◆ Work instruction
Beginning with the first line below, output every record verbatim and leave out the images.

[Records shown — start]

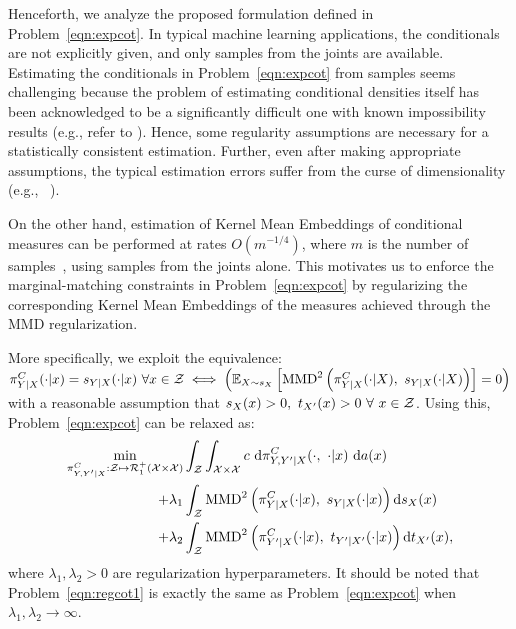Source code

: Henceforth, we analyze the proposed formulation defined in Problem~\ref{eqn:expcot}.
In typical machine learning applications, the conditionals are not explicitly given, and only samples from the joints are available. Estimating the conditionals in Problem~\ref{eqn:expcot} from samples seems challenging because the problem of estimating conditional densities itself has been acknowledged to be a significantly difficult one with known impossibility results (e.g., refer to 
\citet[Sec. (2)]{LiNeykovBalakrishnan}). Hence, some regularity assumptions are necessary for a statistically consistent estimation. Further, even after making appropriate assumptions, the typical estimation errors suffer from the curse of dimensionality (e.g., 
~\citet[Theorem~(2.1)]{Graham2020MinimaxRA}).

On the other hand, estimation of Kernel Mean Embeddings of conditional measures can be performed at rates $O(m^{-1/4})$, where $m$ is the number of samples~\citep{Song2009HilbertSE,gretton}, using samples from the joints alone. This motivates us to enforce the marginal-matching constraints in Problem~\ref{eqn:expcot} by regularizing the corresponding Kernel Mean Embeddings of the measures \citep{Muandet_2017} achieved through the MMD regularization.

More specifically, we exploit the equivalence: $\pi^C_{Y|X}(\cdot|x)=s_{Y|X}(\cdot|x)\ \forall x\in \mathcal{Z}\iff\left(\mathbb{E}_{X\sim s_{X}}\left[\textup{MMD}^2\left(\pi^C_{Y|X}(\cdot|X), ~s_{Y|X}(\cdot|X)\right)\right]=0\right)$ with a reasonable assumption that $s_X(x)>0, \ t_{X'}(x)>0\ \forall\ x\in\calZ$. Using this, Problem~\ref{eqn:expcot} can be relaxed as:
\begin{align}\label{eqn:regcot1}
\min_{\pi^C_{Y, Y'|X}:\calZ\mapsto\mathcal{R}_1^+(\calX\times\calX)}&\int_{\calZ}\int_{\calX\times\calX} c\ \textup{d}\pi^C_{Y, Y'|X}(\cdot,\ \cdot|x)\ \textup{d}a(x) \nonumber\\+ \lambda_1&\int_\calZ\MMD^2\left(\pi^C_{Y|X}(\cdot|x), \ s_{Y|X}(\cdot|x)\right)\textup{d}s_X(x)\nonumber\\
+\lambda_2&\int_\calZ\MMD^2\left(\pi^C_{Y'|X}(\cdot|x), \ t_{Y'|X'}(\cdot|x)\right)\textup{d}t_{X'}(x),
\end{align}
where $\lambda_1,\lambda_2>0$ are regularization hyperparameters. It should be noted that Problem~\ref{eqn:regcot1} is exactly the same as Problem~\ref{eqn:expcot} when $\lambda_1,\lambda_2\rightarrow\infty$.

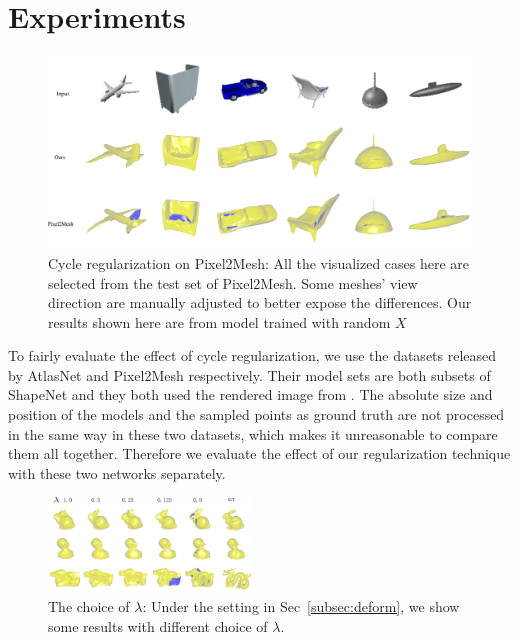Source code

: \section{Experiments}
\begin{figure}[t]
	\centering
	\includegraphics[width=\linewidth]{img/p2m/final}
	\caption{Cycle regularization on Pixel2Mesh: All the visualized cases here are selected from the test set of Pixel2Mesh. Some meshes' view direction are manually adjusted to better expose the differences. Our results shown here are from model trained with random $X$}
	\label{fig:p2m}
\end{figure}
 To fairly evaluate the effect of cycle regularization, we use the datasets released by AtlasNet and Pixel2Mesh respectively. Their model sets are both subsets of ShapeNet \cite{shapenetdata} and they both used the rendered image from \cite{3DR2N2}. The absolute size and position of the models and the sampled points as ground truth are not processed in the same way in these two datasets, which makes it unreasonable to compare them all together. Therefore we evaluate the effect of our regularization technique with these two networks separately.

\begin{figure}
	\begin{center}
		\includegraphics[width=0.48\textwidth]{img/opt/lambda}
	\end{center}
	\caption{The choice of $\lambda$: Under the setting in Sec~\ref{subsec:deform}, we show some results with different choice of $\lambda$.}
	\label{fig:lambda}
\end{figure}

[Records shown — finish]

◆ Exercise response
Source code

: Henceforth, we analyze the proposed formulation defined in Problem~\ref{eqn:expcot}.
In typical machine learning applications, the conditionals are not explicitly given, and only samples from the joints are available. Estimating the conditionals in Problem~\ref{eqn:expcot} from samples seems challenging because the problem of estimating conditional densities itself has been acknowledged to be a significantly difficult one with known impossibility results (e.g., refer to 
\citet[Sec. (2)]{LiNeykovBalakrishnan}). Hence, some regularity assumptions are necessary for a statistically consistent estimation. Further, even after making appropriate assumptions, the typical estimation errors suffer from the curse of dimensionality (e.g., 
~\citet[Theorem~(2.1)]{Graham2020MinimaxRA}).

On the other hand, estimation of Kernel Mean Embeddings of conditional measures can be performed at rates $O(m^{-1/4})$, where $m$ is the number of samples~\citep{Song2009HilbertSE,gretton}, using samples from the joints alone. This motivates us to enforce the marginal-matching constraints in Problem~\ref{eqn:expcot} by regularizing the corresponding Kernel Mean Embeddings of the measures \citep{Muandet_2017} achieved through the MMD regularization.

More specifically, we exploit the equivalence: $\pi^C_{Y|X}(\cdot|x)=s_{Y|X}(\cdot|x)\ \forall x\in \mathcal{Z}\iff\left(\mathbb{E}_{X\sim s_{X}}\left[\textup{MMD}^2\left(\pi^C_{Y|X}(\cdot|X), ~s_{Y|X}(\cdot|X)\right)\right]=0\right)$ with a reasonable assumption that $s_X(x)>0, \ t_{X'}(x)>0\ \forall\ x\in\calZ$. Using this, Problem~\ref{eqn:expcot} can be relaxed as:
\begin{align}\label{eqn:regcot1}
\min_{\pi^C_{Y, Y'|X}:\calZ\mapsto\mathcal{R}_1^+(\calX\times\calX)}&\int_{\calZ}\int_{\calX\times\calX} c\ \textup{d}\pi^C_{Y, Y'|X}(\cdot,\ \cdot|x)\ \textup{d}a(x) \nonumber\\+ \lambda_1&\int_\calZ\MMD^2\left(\pi^C_{Y|X}(\cdot|x), \ s_{Y|X}(\cdot|x)\right)\textup{d}s_X(x)\nonumber\\
+\lambda_2&\int_\calZ\MMD^2\left(\pi^C_{Y'|X}(\cdot|x), \ t_{Y'|X'}(\cdot|x)\right)\textup{d}t_{X'}(x),
\end{align}
where $\lambda_1,\lambda_2>0$ are regularization hyperparameters. It should be noted that Problem~\ref{eqn:regcot1} is exactly the same as Problem~\ref{eqn:expcot} when $\lambda_1,\lambda_2\rightarrow\infty$.

Source code

: \section{Experiments}
\begin{figure}[t]
	\centering
	\includegraphics[width=\linewidth]{img/p2m/final}
	\caption{Cycle regularization on Pixel2Mesh: All the visualized cases here are selected from the test set of Pixel2Mesh. Some meshes' view direction are manually adjusted to better expose the differences. Our results shown here are from model trained with random $X$}
	\label{fig:p2m}
\end{figure}
 To fairly evaluate the effect of cycle regularization, we use the datasets released by AtlasNet and Pixel2Mesh respectively. Their model sets are both subsets of ShapeNet \cite{shapenetdata} and they both used the rendered image from \cite{3DR2N2}. The absolute size and position of the models and the sampled points as ground truth are not processed in the same way in these two datasets, which makes it unreasonable to compare them all together. Therefore we evaluate the effect of our regularization technique with these two networks separately.

\begin{figure}
	\begin{center}
		\includegraphics[width=0.48\textwidth]{img/opt/lambda}
	\end{center}
	\caption{The choice of $\lambda$: Under the setting in Sec~\ref{subsec:deform}, we show some results with different choice of $\lambda$.}
	\label{fig:lambda}
\end{figure}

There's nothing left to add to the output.